● **Exercise**: Only lines containing "battle" are wanted from the data below. Copy those lines.

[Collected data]
§
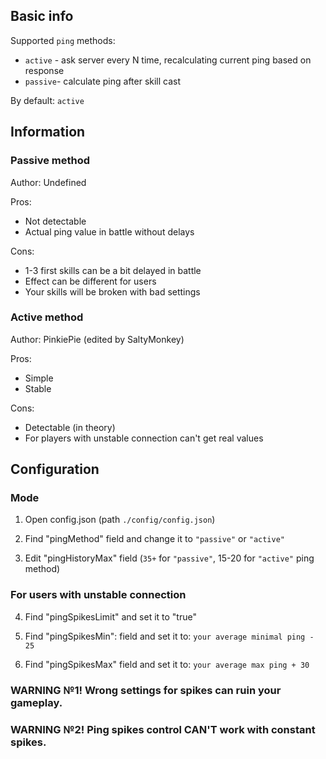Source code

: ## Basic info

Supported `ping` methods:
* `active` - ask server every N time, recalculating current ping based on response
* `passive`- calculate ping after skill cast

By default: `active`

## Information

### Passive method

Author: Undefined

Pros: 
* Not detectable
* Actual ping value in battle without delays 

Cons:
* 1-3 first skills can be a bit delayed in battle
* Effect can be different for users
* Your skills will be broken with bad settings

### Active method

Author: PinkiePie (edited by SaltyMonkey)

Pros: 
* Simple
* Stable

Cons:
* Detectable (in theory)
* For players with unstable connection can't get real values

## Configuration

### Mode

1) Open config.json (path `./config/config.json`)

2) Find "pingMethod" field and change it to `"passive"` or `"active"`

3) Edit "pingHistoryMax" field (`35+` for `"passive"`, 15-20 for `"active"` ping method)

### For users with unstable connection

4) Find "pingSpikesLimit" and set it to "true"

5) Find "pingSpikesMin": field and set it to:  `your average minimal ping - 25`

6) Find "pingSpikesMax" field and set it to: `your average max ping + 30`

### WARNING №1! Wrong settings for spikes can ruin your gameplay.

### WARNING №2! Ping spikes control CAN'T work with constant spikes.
§
● **Answer to this problem**:
* Actual ping value in battle without delays 
* 1-3 first skills can be a bit delayed in battle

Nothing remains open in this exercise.